Comme le remarque Kurt Bischoff, de la Fédération suisse de pêche, «le roi du Doubs n’est pas intéressant pour la pêche. Il constitue par contre un élément essentiel de l’écosystème du Doubs, et sa présence est un indicateur de l’état du cours d’eau. C’est pour cette raison que la Fédération suisse de pêche l’a désigné comme «poisson de l’année 2013». Le roi du Doubs est un dramatique exemple de la menace sur la biodiversité et de l’importance de milieux aquatiques sains.»

Le drame du Doubs

Lors d’un recensement effectué en 2012, seuls 52 individus ont été dénombrés: ce qui fait dire à la Fédération: «Depuis des années, la réduction des peuplements dans le Doubs est un drame quasiment inconnu du public et des politiques en Suisse.

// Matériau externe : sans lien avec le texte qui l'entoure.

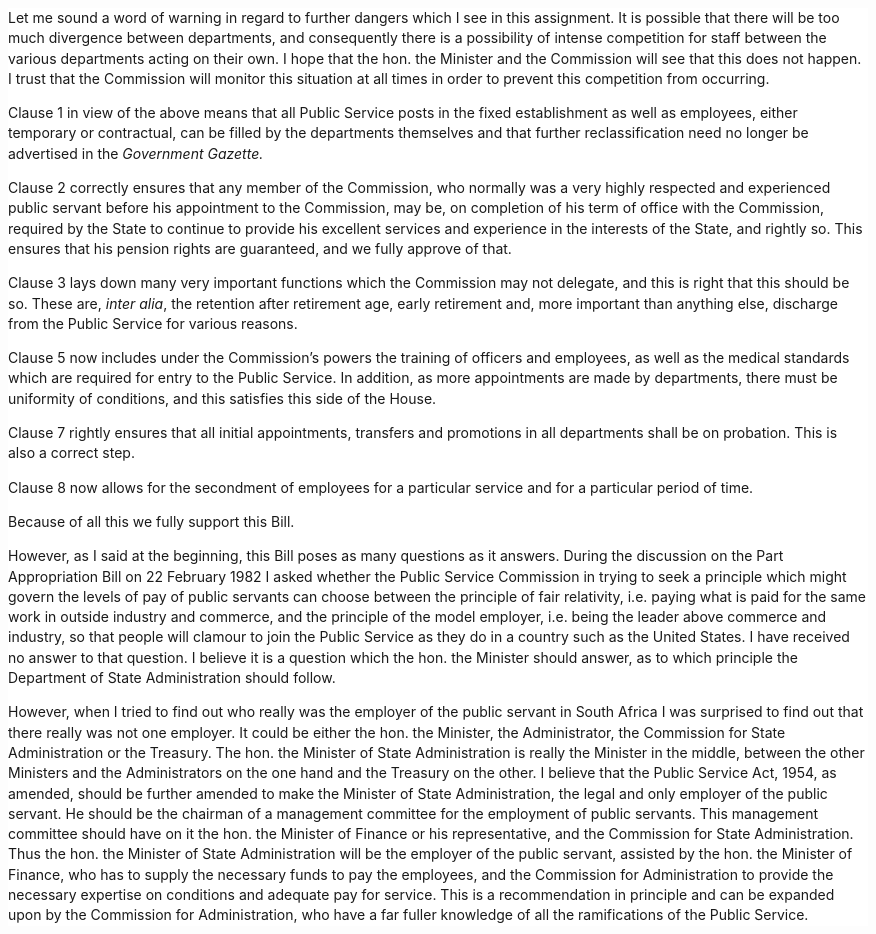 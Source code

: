 <p>Let me sound a word of warning in regard to further dangers which I see in this assignment. It is possible that there will be too much divergence between departments, and consequently there is a possibility of intense competition for staff between the various departments acting on their own. I hope that the hon. the Minister and the Commission will see that this does not happen. I trust that the Commission will monitor this situation at all times in order to prevent this competition from occurring.</p>

<p>Clause 1 in view of the above means that all Public Service posts in the fixed establishment as well as employees, either temporary or contractual, can be filled by the departments themselves and that further reclassification <span class="col_8103-8104" refersTo="page_0864"/>need no longer be advertised in the <i>Government Gazette.</i></p>

<p>Clause 2 correctly ensures that any member of the Commission, who normally was a very highly respected and experienced public servant before his appointment to the Commission, may be, on completion of his term of office with the Commission, required by the State to continue to provide his excellent services and experience in the interests of the State, and rightly so. This ensures that his pension rights are guaranteed, and we fully approve of that.</p>

<p>Clause 3 lays down many very important functions which the Commission may not delegate, and this is right that this should be so. These are, <i>inter alia</i>, the retention after retirement age, early retirement and, more important than anything else, discharge from the Public Service for various reasons.</p>

<p>Clause 5 now includes under the Commission&#x2019;s powers the training of officers and employees, as well as the medical standards which are required for entry to the Public Service. In addition, as more appointments are made by departments, there must be uniformity of conditions, and this satisfies this side of the House.</p>

<p>Clause 7 rightly ensures that all initial appointments, transfers and promotions in all departments shall be on probation. This is also a correct step.</p>

<p>Clause 8 now allows for the secondment of employees for a particular service and for a particular period of time.</p>

<p>Because of all this we fully support this Bill.</p>

<p>However, as I said at the beginning, this Bill poses as many questions as it answers. During the discussion on the Part Appropriation Bill on 22 February 1982 I asked whether the Public Service Commission in trying to seek a principle which might govern the levels of pay of public servants can choose between the principle of fair relativity, i.e. paying what is paid for the same work in outside industry and commerce, and the principle of the model employer, i.e. being the leader above commerce and industry, so that people will clamour to join the Public Service as they do in a country such as the United States. I have received no answer to that question. I believe it is a question which the hon. the Minister should answer, as to which principle the Department of State Administration should follow.</p>

<p>However, when I tried to find out who really was the employer of the public servant in South Africa I was surprised to find out that there really was not one employer. It could be either the hon. the Minister, the Administrator, the Commission for State Administration or the Treasury. The hon. the Minister of State Administration is really the Minister in the middle, between the other Ministers and the Administrators on the one hand and the Treasury on the other. I believe that the Public Service Act, 1954, as amended, should be further amended to make the Minister of State Administration, the legal and only employer of the public servant. He should be the chairman of a management committee for the employment of public servants. This management committee should have on it the hon. the Minister of Finance or his representative, and the Commission for State Administration. Thus the hon. the Minister of State Administration will be the employer of the public servant, assisted by the hon. the Minister of Finance, who has to supply the necessary funds to pay the employees, and the Commission for Administration to provide the necessary expertise on conditions and adequate pay for service. This is a recommendation in principle and can be expanded upon by the Commission for Administration, who have a far fuller knowledge of all the ramifications of the Public Service.</p>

Pour les poissons, ce qui est en cause sur les territoires suisses et français du Doubs, ce sont l’utilisation anti-écologique de la force hydraulique, les seuils artificiels et les rejets excessifs d’engrais et de résidus chimiques.»

Les revendications de la Fédération

Trois ans après l’Année de la biodiversité, la Fédération suisse de pêche exige des mesures pour empêcher l’extinction du roi du Doubs. En particulier:

Fluctuations des débits: les fluctuations artificielles, massives et journalières des débits (marnage) des centrales hydroélectriques doivent être réduites car elles sont mortelles pour les juvéniles et empêchent la reproduction naturelle.

Barrages et seuils: beaucoup d’obstacles artificiels à la migration piscicole fractionnent les habitats et isolent les rares populations encore existantes de rois du Doubs. La circulation des poissons doit être rétablie par l’assainissement des seuils en construisant des échelles ou des passes à poissons.

Qualité de l’eau: les apports élevés d’engrais et les rejets de résidus chimiques d’origines domestiques, agricoles et de décharges doivent être évités de manière conséquente.

Protection au niveau européen

Le roi du Doubs figure sur la liste rouge des espèces menacées et est protégé au niveau européen par la Convention de Berne. Le comité de la Convention de Berne, qui siège à Strasbourg, a blâmé la Suisse et la France pour leur passivité. Depuis lors, les deux pays sont sous observation internationale.